Qu’est-ce que la politique ?- 3 - Hannah Arendt




les expériences politiques fondamentales de notre siècle  sont les guerres et les révolutions

Ce sont les guerres et les révolutions, et non le fonctionnement des gouvernements parlementaires et des appareils de parti démocratiques, qui constituent les expériences politiques fondamentales de notre siècle.
Les guerres et les révolutions ont en commun d’être placées sous le signe de la violence….. cela signifie que nous nous mouvons essentiellement dans le champ de la violence et que nous sommes enclins, sur la base de nos expériences, à identifier l’action politique à l’action violente.
L’objectif des guerres et des révolutions
L’arsenal de ces instruments est constitué par les moyens de la violence qui, comme tous les moyens, servent à déterminer un objectif. Cet objectif peut être, dans l’optique de la défense, l’affirmation de soi, et, dans le cas de l’offensive, la conquête et la domination ; dans le cas d’une révolution, le but peut être la destruction comme aussi la restauration d’un corps politique ancien, ou enfin l’édification d’un nouveau corps politique.
La différence  en politique entre le but, la fin et le sens.
Le sens d’une chose, contrairement à son but, réside toujours en elle-même, et le sens d’une activité ne peut persister qu’aussi longtemps que cette activité dure. Cela est valable pour toutes les activités et également pour l’action, qu’elle poursuive ou non un but.
le but d’une chose, c’est précisément l’inverse ; il ne commence à devenir réel que lorsque l’activité qui l’a produit est parvenue à son terme – à peu près de la même manière dont un objet produit quelconque se met à exister à l’instant même où le fabricant y a mis la dernière main
les fins en fonction desquelles nous nous orientons, elles établissent des critères en fonction desquels tout ce qui s’accomplira devra être jugé ; ils dépassent ou transcendent ce qui est accompli au sens où chaque critère transcende ce qu’il doit mesurer.
le principe de l’action
il consiste dans la conviction fondamentale que partage un groupe d’hommes. De telles convictions fondamentales, qui ont joué un rôle au cours de l’action politique
ces principes qui incitent en tout premier lieu les hommes à l’action et dont leurs actions se nourrissent constamment.
Montesquieu n’en cite-t-il que trois :
·      l’honneur dans les monarchies,
·      la vertu dans les républiques
·      la peur dans les tyrannies.
on peut également compter sans difficulté la gloire, telle que nous la connaissons par le monde homérique, la liberté telle qu’on la trouve à Athènes à l’époque classique, ou la justice, mais également l’égalité à condition d’entendre par là la conviction de la dignité originelle de tous ceux qui ont un visage humain.
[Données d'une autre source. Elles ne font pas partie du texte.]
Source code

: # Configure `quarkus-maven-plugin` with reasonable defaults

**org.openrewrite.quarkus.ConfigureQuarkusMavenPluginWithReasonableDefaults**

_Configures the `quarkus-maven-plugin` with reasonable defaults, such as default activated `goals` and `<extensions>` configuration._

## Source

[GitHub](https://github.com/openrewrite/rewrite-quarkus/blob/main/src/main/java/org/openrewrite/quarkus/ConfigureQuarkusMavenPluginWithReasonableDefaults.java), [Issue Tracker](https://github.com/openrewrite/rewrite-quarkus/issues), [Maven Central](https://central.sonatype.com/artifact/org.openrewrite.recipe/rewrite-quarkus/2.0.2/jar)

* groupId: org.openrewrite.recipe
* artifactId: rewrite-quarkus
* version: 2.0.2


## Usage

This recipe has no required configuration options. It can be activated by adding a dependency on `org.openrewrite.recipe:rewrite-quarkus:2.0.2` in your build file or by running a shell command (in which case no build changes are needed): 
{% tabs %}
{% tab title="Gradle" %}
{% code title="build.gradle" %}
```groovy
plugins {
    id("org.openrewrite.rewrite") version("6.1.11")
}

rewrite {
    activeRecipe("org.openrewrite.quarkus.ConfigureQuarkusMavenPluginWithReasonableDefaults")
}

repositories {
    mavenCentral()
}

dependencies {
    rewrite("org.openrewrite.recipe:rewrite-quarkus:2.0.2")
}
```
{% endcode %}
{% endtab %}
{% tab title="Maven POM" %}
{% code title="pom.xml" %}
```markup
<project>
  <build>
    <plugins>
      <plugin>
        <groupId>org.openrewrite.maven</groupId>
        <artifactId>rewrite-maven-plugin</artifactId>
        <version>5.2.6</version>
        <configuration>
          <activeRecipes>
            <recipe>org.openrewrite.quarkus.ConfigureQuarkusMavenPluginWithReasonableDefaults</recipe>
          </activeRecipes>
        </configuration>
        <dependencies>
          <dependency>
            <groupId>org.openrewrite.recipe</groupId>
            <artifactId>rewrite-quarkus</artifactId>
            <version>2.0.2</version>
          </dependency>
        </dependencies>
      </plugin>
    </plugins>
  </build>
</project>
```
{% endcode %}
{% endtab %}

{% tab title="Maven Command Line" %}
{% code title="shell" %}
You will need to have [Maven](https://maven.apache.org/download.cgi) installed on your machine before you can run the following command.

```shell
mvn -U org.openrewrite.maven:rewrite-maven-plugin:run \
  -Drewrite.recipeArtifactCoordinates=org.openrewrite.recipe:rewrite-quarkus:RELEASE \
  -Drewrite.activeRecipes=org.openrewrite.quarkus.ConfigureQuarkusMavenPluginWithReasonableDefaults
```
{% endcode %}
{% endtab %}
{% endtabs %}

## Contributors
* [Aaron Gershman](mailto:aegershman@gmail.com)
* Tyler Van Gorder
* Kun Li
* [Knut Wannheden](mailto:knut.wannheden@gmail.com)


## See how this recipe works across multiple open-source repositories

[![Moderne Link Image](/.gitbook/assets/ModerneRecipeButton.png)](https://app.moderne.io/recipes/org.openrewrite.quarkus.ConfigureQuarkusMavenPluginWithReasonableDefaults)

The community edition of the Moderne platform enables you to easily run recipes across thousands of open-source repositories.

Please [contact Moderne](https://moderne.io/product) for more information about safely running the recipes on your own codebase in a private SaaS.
Questions alarmantes : questions qui se posent inéluctablement à celui qui commence à réfléchir sur la politique à notre époque
nous nous demandons en conséquence si la politique a finalement encore un sens, nous soulevons ….. une série d’autres questions très différentes. Les questions qui résonnent dans notre question initiale sont les suivantes.
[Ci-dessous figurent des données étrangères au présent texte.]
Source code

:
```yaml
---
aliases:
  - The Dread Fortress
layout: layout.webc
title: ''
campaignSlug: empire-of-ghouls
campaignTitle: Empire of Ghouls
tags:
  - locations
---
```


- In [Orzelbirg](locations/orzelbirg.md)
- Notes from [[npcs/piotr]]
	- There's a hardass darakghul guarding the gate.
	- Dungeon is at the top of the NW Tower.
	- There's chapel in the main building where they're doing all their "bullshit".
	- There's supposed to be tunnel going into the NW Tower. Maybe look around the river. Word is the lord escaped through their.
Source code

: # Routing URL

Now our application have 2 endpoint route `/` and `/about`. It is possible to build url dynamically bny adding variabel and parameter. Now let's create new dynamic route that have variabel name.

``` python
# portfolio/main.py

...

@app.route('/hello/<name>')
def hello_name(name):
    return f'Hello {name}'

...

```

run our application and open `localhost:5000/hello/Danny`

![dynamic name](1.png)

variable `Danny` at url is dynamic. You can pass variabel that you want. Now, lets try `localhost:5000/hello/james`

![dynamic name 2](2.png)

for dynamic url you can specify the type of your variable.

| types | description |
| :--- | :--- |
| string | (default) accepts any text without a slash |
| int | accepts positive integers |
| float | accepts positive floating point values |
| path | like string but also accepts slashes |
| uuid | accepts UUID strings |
Premièrement : la politique a-t-elle en définitive encore un sens ? Et cette question signifie : les buts que l’action politique peut poursuivre sont-ils dignes des moyens qui peuvent être mis en œuvre dans les circonstances présentes pour l’atteindre ?
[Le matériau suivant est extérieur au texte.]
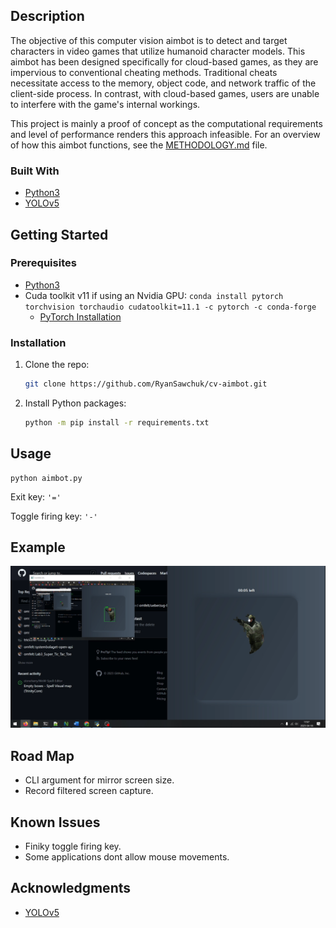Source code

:## Description

The objective of this computer vision aimbot is to detect and target characters in video games that utilize humanoid character models. This aimbot has been designed specifically for cloud-based games, as they are impervious to conventional cheating methods. Traditional cheats necessitate access to the memory, object code, and network traffic of the client-side process. In contrast, with cloud-based games, users are unable to interfere with the game's internal workings.

This project is mainly a proof of concept as the computational requirements and level of performance renders this approach infeasible. 
For an overview of how this aimbot functions, see the [METHODOLOGY.md](https://github.com/RyanSawchuk/cv-aimbot/blob/main/METHODOLOGY.md) file.

### Built With

* [Python3](https://www.anaconda.com/products/individual)
* [YOLOv5](https://pytorch.org/hub/ultralytics_yolov5/)


## Getting Started

### Prerequisites

* [Python3](https://www.anaconda.com/products/individual)
* Cuda toolkit v11 if using an Nvidia GPU: 
```conda install pytorch torchvision torchaudio cudatoolkit=11.1 -c pytorch -c conda-forge```
  * [PyTorch Installation](https://pytorch.org/get-started/locally/)


### Installation

1. Clone the repo: 
   ```sh
   git clone https://github.com/RyanSawchuk/cv-aimbot.git
   ```
2. Install Python packages: 
   ```sh
   python -m pip install -r requirements.txt
   ```


## Usage

```python3
python aimbot.py
```


Exit key: ```'='```


Toggle firing key: ```'-'```


## Example

![Test](images/example3.png?raw=true "Example aimbot")

## Road Map
- CLI argument for mirror screen size.
- Record filtered screen capture.

## Known Issues
- Finiky toggle firing key.
- Some applications dont allow mouse movements.


## Acknowledgments

* [YOLOv5](https://pytorch.org/hub/ultralytics_yolov5/)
Deuxièmement : y a-t-il encore en définitive dans le champ politique des fins en fonction desquelles nous pouvons nous orienter en toute confiance ? Et, à supposer qu’il y en ait, leurs critères ne sont-ils pas complètement impuissants et par conséquent utopiques, en sorte que chaque entreprise politique, une fois qu’elle a été mise en mouvement, ne se soucie plus des fins ni des critères, mais suit un cours interne que rien d’extérieur à elle ne peut arrêter ?
Troisièmement, l’action politique, du moins à notre époque, ne se caractérise-t-elle pas précisément par l’absence de tout principe ?
la fin de toute violence est effectivement la paix


c’est-à-dire ce à partir de quoi toutes les actions violentes singulières doivent être jugées – au sens où, selon le célèbre mot de Kant »
toutes les actions violentes s’effectuent dans le cadre de la catégorie moyens-fin
une action qui ne reconnaît pas la paix pour fin – et les guerres que déclenchent les régimes totalitaires se sont assigné pour but la conquête du monde ou la domination du monde plutôt que la paix – apparaîtra toujours supérieure dans le champ de la violence
la citation de de Clausewitz
la guerre n’est rien d’autre que la poursuite de la politique avec d’autres moyens
le mot de Clausewitz s’est inversé selon Hannah Arendt
la politique est finalement devenue une poursuite de la guerre dans laquelle les moyens de la ruse se sont provisoirement introduits à la place des moyens de la violence.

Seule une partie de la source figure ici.